Pictures paired with source code >>
»»

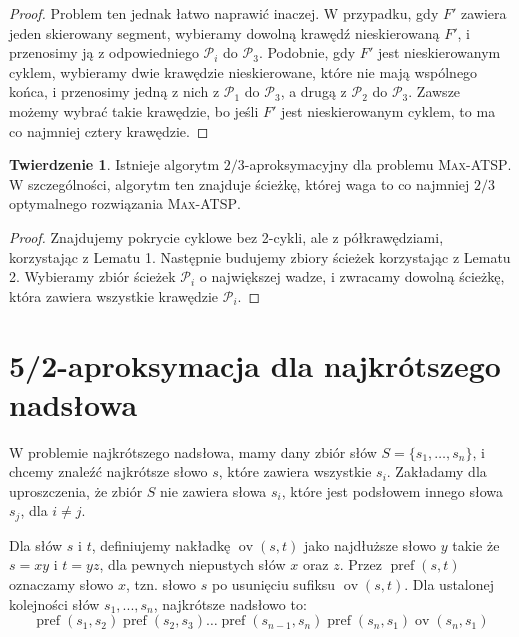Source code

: \documentclass[a4paper,12pt]{article}
\DeclareMathOperator\ov{ov}
\DeclareMathOperator\pref{pref}
\theoremstyle{definition}
\newtheorem{theorem}{Twierdzenie}
\begin{document}
\begin{proof}
  Problem ten jednak łatwo naprawić inaczej. W przypadku, gdy $F'$ zawiera jeden skierowany segment, wybieramy dowolną krawędź nieskierowaną $F'$, i przenosimy ją z odpowiedniego $\mathcal{P}_i$ do $\mathcal{P}_3$. Podobnie, gdy $F'$ jest nieskierowanym cyklem, wybieramy dwie krawędzie nieskierowane, które nie mają wspólnego końca, i przenosimy jedną z nich z $\mathcal{P}_1$ do $\mathcal{P}_3$, a drugą z $\mathcal{P}_2$ do $\mathcal{P}_3$. Zawsze możemy wybrać takie krawędzie, bo jeśli $F'$ jest nieskierowanym cyklem, to ma co najmniej cztery krawędzie.
\end{proof}

\begin{theorem}
  Istnieje algorytm $2/3$-aproksymacyjny dla problemu \textsc{Max-ATSP}. W szczególności, algorytm ten znajduje ścieżkę, której waga to co najmniej $2/3$ optymalnego rozwiązania \textsc{Max-ATSP}.
\end{theorem}

\begin{proof}
  Znajdujemy pokrycie cyklowe bez 2-cykli, ale z półkrawędziami, korzystając z Lematu 1. Następnie budujemy zbiory ścieżek korzystając z Lematu 2. Wybieramy zbiór ścieżek $\mathcal{P}_i$ o największej wadze, i zwracamy dowolną ścieżkę, która zawiera wszystkie krawędzie $\mathcal{P}_i$.
\end{proof}

\section{5/2-aproksymacja dla najkrótszego nadsłowa}

W problemie najkrótszego nadsłowa, mamy dany zbiór słów $S = \{s_1, \ldots, s_n\}$, i chcemy znaleźć najkrótsze słowo $s$, które zawiera wszystkie $s_i$. Zakładamy dla uproszczenia, że zbiór $S$ nie zawiera słowa $s_i$, które jest podsłowem innego słowa $s_j$, dla $i \neq j$.

Dla słów $s$ i $t$, definiujemy nakładkę $\ov(s, t)$ jako najdłuższe słowo $y$ takie że $s = xy$ i $t = yz$, dla pewnych niepustych słów $x$ oraz $z$. Przez $\pref(s, t)$ oznaczamy słowo $x$, tzn. słowo $s$ po usunięciu sufiksu $\ov(s, t)$. Dla ustalonej kolejności słów $s_1, ..., s_n$, najkrótsze nadsłowo to:
\begin{equation*}
	\pref(s_1, s_2)\pref(s_2, s_3)\ldots\pref(s_{n-1}, s_n)\pref(s_n, s_1)\ov(s_n, s_1)
\end{equation*}
\end{document}
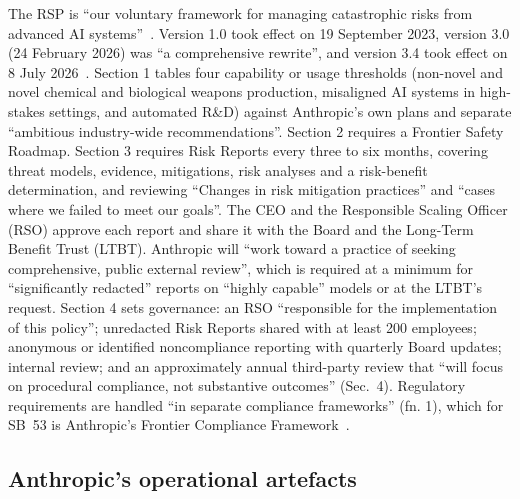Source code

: \documentclass[11pt]{article}
\begin{document}
The RSP is ``our voluntary framework for managing catastrophic risks from advanced AI systems''~\cite[Introduction]{anthropic2026rsp}. Version 1.0 took effect on 19 September 2023, version 3.0 (24 February 2026) was ``a comprehensive rewrite'', and version 3.4 took effect on 8 July 2026~\cite{anthropic2026rsppage}. Section 1 tables four capability or usage thresholds (non-novel and novel chemical and biological weapons production, misaligned AI systems in high-stakes settings, and automated R\&D) against Anthropic's own plans and separate ``ambitious industry-wide recommendations''. Section 2 requires a Frontier Safety Roadmap. Section 3 requires Risk Reports every three to six months, covering threat models, evidence, mitigations, risk analyses and a risk-benefit determination, and reviewing ``Changes in risk mitigation practices'' and ``cases where we failed to meet our goals''. The CEO and the Responsible Scaling Officer (RSO) approve each report and share it with the Board and the Long-Term Benefit Trust (LTBT). Anthropic will ``work toward a practice of seeking comprehensive, public external review'', which is required at a minimum for ``significantly redacted'' reports on ``highly capable'' models or at the LTBT's request. Section 4 sets governance: an RSO ``responsible for the implementation of this policy''; unredacted Risk Reports shared with at least 200 employees; anonymous or identified noncompliance reporting with quarterly Board updates; internal review; and an approximately annual third-party review that ``will focus on procedural compliance, not substantive outcomes'' (Sec.~4). Regulatory requirements are handled ``in separate compliance frameworks'' (fn. 1), which for SB~53 is Anthropic's Frontier Compliance Framework~\cite{anthropic2025fcf}.

\subsection{Anthropic's operational artefacts}\label{sec:artefacts}
\end{document}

««

EXERCISE PROMPT >>
Restate the data word for word, minus any images.

REPLY TO THE EXERCISE >>
Source code

: \documentclass[a4paper,12pt]{article}
\DeclareMathOperator\ov{ov}
\DeclareMathOperator\pref{pref}
\theoremstyle{definition}
\newtheorem{theorem}{Twierdzenie}
\begin{document}
\begin{proof}
  Problem ten jednak łatwo naprawić inaczej. W przypadku, gdy $F'$ zawiera jeden skierowany segment, wybieramy dowolną krawędź nieskierowaną $F'$, i przenosimy ją z odpowiedniego $\mathcal{P}_i$ do $\mathcal{P}_3$. Podobnie, gdy $F'$ jest nieskierowanym cyklem, wybieramy dwie krawędzie nieskierowane, które nie mają wspólnego końca, i przenosimy jedną z nich z $\mathcal{P}_1$ do $\mathcal{P}_3$, a drugą z $\mathcal{P}_2$ do $\mathcal{P}_3$. Zawsze możemy wybrać takie krawędzie, bo jeśli $F'$ jest nieskierowanym cyklem, to ma co najmniej cztery krawędzie.
\end{proof}

\begin{theorem}
  Istnieje algorytm $2/3$-aproksymacyjny dla problemu \textsc{Max-ATSP}. W szczególności, algorytm ten znajduje ścieżkę, której waga to co najmniej $2/3$ optymalnego rozwiązania \textsc{Max-ATSP}.
\end{theorem}

\begin{proof}
  Znajdujemy pokrycie cyklowe bez 2-cykli, ale z półkrawędziami, korzystając z Lematu 1. Następnie budujemy zbiory ścieżek korzystając z Lematu 2. Wybieramy zbiór ścieżek $\mathcal{P}_i$ o największej wadze, i zwracamy dowolną ścieżkę, która zawiera wszystkie krawędzie $\mathcal{P}_i$.
\end{proof}

\section{5/2-aproksymacja dla najkrótszego nadsłowa}

W problemie najkrótszego nadsłowa, mamy dany zbiór słów $S = \{s_1, \ldots, s_n\}$, i chcemy znaleźć najkrótsze słowo $s$, które zawiera wszystkie $s_i$. Zakładamy dla uproszczenia, że zbiór $S$ nie zawiera słowa $s_i$, które jest podsłowem innego słowa $s_j$, dla $i \neq j$.

Dla słów $s$ i $t$, definiujemy nakładkę $\ov(s, t)$ jako najdłuższe słowo $y$ takie że $s = xy$ i $t = yz$, dla pewnych niepustych słów $x$ oraz $z$. Przez $\pref(s, t)$ oznaczamy słowo $x$, tzn. słowo $s$ po usunięciu sufiksu $\ov(s, t)$. Dla ustalonej kolejności słów $s_1, ..., s_n$, najkrótsze nadsłowo to:
\begin{equation*}
	\pref(s_1, s_2)\pref(s_2, s_3)\ldots\pref(s_{n-1}, s_n)\pref(s_n, s_1)\ov(s_n, s_1)
\end{equation*}
\end{document}
Source code

: \documentclass[11pt]{article}
\begin{document}
The RSP is ``our voluntary framework for managing catastrophic risks from advanced AI systems''~\cite[Introduction]{anthropic2026rsp}. Version 1.0 took effect on 19 September 2023, version 3.0 (24 February 2026) was ``a comprehensive rewrite'', and version 3.4 took effect on 8 July 2026~\cite{anthropic2026rsppage}. Section 1 tables four capability or usage thresholds (non-novel and novel chemical and biological weapons production, misaligned AI systems in high-stakes settings, and automated R\&D) against Anthropic's own plans and separate ``ambitious industry-wide recommendations''. Section 2 requires a Frontier Safety Roadmap. Section 3 requires Risk Reports every three to six months, covering threat models, evidence, mitigations, risk analyses and a risk-benefit determination, and reviewing ``Changes in risk mitigation practices'' and ``cases where we failed to meet our goals''. The CEO and the Responsible Scaling Officer (RSO) approve each report and share it with the Board and the Long-Term Benefit Trust (LTBT). Anthropic will ``work toward a practice of seeking comprehensive, public external review'', which is required at a minimum for ``significantly redacted'' reports on ``highly capable'' models or at the LTBT's request. Section 4 sets governance: an RSO ``responsible for the implementation of this policy''; unredacted Risk Reports shared with at least 200 employees; anonymous or identified noncompliance reporting with quarterly Board updates; internal review; and an approximately annual third-party review that ``will focus on procedural compliance, not substantive outcomes'' (Sec.~4). Regulatory requirements are handled ``in separate compliance frameworks'' (fn. 1), which for SB~53 is Anthropic's Frontier Compliance Framework~\cite{anthropic2025fcf}.

\subsection{Anthropic's operational artefacts}\label{sec:artefacts}
\end{document}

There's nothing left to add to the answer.